Saturday, October 03, 2009

Adventures in night photography

photographs, observations

We were at a friend's farm for the Chinese Moon Festival. Late in the evening, fog began to roll in, and the view toward the outbuildings was very fetching. I decided to try an available-light shot. With my camera (a Nikon D40) on no-flash Auto, I braced the camera against a chair and shot. The light behind me is from a large yard light that was turned on for some barbecuing. The camera made a two second exposure, and people I showed it to said it looked like a daylight picture:

ISO 1600, f/4.5, 1.8sec, 31mm (50mm equiv).
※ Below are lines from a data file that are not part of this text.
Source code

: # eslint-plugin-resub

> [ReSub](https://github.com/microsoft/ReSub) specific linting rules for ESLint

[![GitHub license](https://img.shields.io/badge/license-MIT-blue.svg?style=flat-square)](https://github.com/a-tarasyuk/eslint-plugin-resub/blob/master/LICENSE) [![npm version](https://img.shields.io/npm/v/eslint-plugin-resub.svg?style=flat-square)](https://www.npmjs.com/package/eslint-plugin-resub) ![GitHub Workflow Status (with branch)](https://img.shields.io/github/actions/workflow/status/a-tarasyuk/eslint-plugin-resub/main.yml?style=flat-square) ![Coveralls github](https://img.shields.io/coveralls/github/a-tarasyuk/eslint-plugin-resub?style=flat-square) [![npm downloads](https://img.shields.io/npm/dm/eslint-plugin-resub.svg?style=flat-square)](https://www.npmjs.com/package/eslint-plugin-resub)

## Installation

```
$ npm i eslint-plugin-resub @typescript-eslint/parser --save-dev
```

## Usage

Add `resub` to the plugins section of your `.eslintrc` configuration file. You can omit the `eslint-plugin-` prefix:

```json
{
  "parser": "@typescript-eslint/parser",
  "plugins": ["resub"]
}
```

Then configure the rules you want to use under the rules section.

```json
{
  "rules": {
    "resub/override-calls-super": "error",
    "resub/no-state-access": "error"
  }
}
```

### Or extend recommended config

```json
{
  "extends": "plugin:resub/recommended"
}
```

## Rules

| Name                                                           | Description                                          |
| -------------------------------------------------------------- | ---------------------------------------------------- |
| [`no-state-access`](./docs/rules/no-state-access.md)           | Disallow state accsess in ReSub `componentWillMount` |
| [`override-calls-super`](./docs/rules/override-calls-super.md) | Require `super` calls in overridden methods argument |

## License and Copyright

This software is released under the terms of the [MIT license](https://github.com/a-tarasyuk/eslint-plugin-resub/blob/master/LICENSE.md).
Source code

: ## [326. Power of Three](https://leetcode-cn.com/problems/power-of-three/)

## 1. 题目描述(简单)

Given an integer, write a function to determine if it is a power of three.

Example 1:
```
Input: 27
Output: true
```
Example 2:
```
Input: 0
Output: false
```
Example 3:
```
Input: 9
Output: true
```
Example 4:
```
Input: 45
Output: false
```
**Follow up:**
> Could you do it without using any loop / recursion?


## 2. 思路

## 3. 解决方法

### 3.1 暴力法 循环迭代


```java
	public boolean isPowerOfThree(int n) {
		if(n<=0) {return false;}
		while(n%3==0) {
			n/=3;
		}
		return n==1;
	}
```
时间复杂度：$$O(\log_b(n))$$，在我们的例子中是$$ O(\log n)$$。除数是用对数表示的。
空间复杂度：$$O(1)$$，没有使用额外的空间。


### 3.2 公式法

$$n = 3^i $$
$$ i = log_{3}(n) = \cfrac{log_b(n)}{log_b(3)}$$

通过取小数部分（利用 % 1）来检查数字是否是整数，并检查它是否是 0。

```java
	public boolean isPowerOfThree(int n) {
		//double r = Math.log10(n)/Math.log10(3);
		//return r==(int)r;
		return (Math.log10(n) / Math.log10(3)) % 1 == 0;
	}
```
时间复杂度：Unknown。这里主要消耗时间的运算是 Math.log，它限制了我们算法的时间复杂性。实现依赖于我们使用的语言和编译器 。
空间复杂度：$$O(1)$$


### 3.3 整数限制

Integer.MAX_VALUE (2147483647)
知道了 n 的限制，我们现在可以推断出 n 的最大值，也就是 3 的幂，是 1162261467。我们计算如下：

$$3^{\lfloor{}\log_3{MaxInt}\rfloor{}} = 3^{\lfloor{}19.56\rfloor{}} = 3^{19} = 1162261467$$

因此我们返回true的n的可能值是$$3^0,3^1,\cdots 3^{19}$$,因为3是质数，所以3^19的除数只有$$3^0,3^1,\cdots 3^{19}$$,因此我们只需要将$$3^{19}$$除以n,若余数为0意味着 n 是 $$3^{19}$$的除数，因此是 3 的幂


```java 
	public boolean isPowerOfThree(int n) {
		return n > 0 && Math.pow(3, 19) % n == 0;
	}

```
The camera is programmed to gather light until the scene is "normally exposed", so I expected the image to look fully lit. However, it had not looked like this to the eye. I reduced the Gamma and blue-shifted it a little to get this rendering, which is much more like I recall it looking:


Then people began coming back from a moonlit walk in a mowed field, telling how pretty the fog looked. I went, and agreed, and using a table for a stand, found the camera did not want to take a picture. It could not focus. I switched it to Manual focus, and focused on the moon before setting the camera down to take this picture:

ISO 1600, f/5, 10sec, 38mm (61mm equiv).

The lighted vine and grass in the foreground are lit by the yard light. The field beyond is moonlit. This doesn't look quite like a daylight image, but is brighter than what the eye sees. So I processed it to reduce the Gamma and blue-shift it, to get this image:


Here the fog is more visible over the field, because it scatters blue light better, so cutting some red enhanced it.

When the light is this dim, the eye doesn't see colors well. Moonlight is just bright enough to stimulate pseudocolor. That is, the most sensitive color pigment, green, works with the night vision pigment, which sees in the blue, to yield a blue-green sort of vision. The blue and green color pigments don't function at all.